Exercise details: Lines to be reproduced exactly: the one that holds "[Ch 3, \#7] $\sum" and all those after it through the end of the data. Include no others.

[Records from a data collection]

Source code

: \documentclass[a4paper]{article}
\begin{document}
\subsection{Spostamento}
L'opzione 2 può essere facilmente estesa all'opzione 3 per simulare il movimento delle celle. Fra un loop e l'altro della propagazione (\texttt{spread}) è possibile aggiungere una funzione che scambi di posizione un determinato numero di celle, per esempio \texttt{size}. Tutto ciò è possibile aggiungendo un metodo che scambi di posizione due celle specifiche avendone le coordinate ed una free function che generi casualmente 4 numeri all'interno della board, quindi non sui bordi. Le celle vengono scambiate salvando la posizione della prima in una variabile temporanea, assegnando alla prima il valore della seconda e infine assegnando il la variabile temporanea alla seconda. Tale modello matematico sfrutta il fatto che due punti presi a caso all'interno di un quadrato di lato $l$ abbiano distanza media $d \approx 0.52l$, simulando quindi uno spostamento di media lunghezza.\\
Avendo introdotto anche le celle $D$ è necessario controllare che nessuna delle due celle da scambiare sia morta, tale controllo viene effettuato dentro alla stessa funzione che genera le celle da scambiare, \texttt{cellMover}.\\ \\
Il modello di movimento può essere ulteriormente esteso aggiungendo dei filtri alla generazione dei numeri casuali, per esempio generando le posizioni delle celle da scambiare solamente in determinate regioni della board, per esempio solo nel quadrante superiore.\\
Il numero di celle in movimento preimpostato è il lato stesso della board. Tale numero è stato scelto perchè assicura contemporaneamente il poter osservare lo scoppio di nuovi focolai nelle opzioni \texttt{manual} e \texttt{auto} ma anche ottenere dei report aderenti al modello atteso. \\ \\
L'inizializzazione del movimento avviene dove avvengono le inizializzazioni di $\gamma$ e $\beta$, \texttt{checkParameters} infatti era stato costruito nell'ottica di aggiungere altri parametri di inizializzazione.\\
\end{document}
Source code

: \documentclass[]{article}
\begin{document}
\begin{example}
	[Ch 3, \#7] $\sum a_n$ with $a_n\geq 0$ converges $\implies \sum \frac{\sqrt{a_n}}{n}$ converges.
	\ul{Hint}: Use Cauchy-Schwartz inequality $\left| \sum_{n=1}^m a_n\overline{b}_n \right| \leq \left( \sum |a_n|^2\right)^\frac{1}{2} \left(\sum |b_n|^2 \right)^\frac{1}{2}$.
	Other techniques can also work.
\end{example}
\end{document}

Result for this task:
	[Ch 3, \#7] $\sum a_n$ with $a_n\geq 0$ converges $\implies \sum \frac{\sqrt{a_n}}{n}$ converges.
	\ul{Hint}: Use Cauchy-Schwartz inequality $\left| \sum_{n=1}^m a_n\overline{b}_n \right| \leq \left( \sum |a_n|^2\right)^\frac{1}{2} \left(\sum |b_n|^2 \right)^\frac{1}{2}$.
	Other techniques can also work.
\end{example}
\end{document}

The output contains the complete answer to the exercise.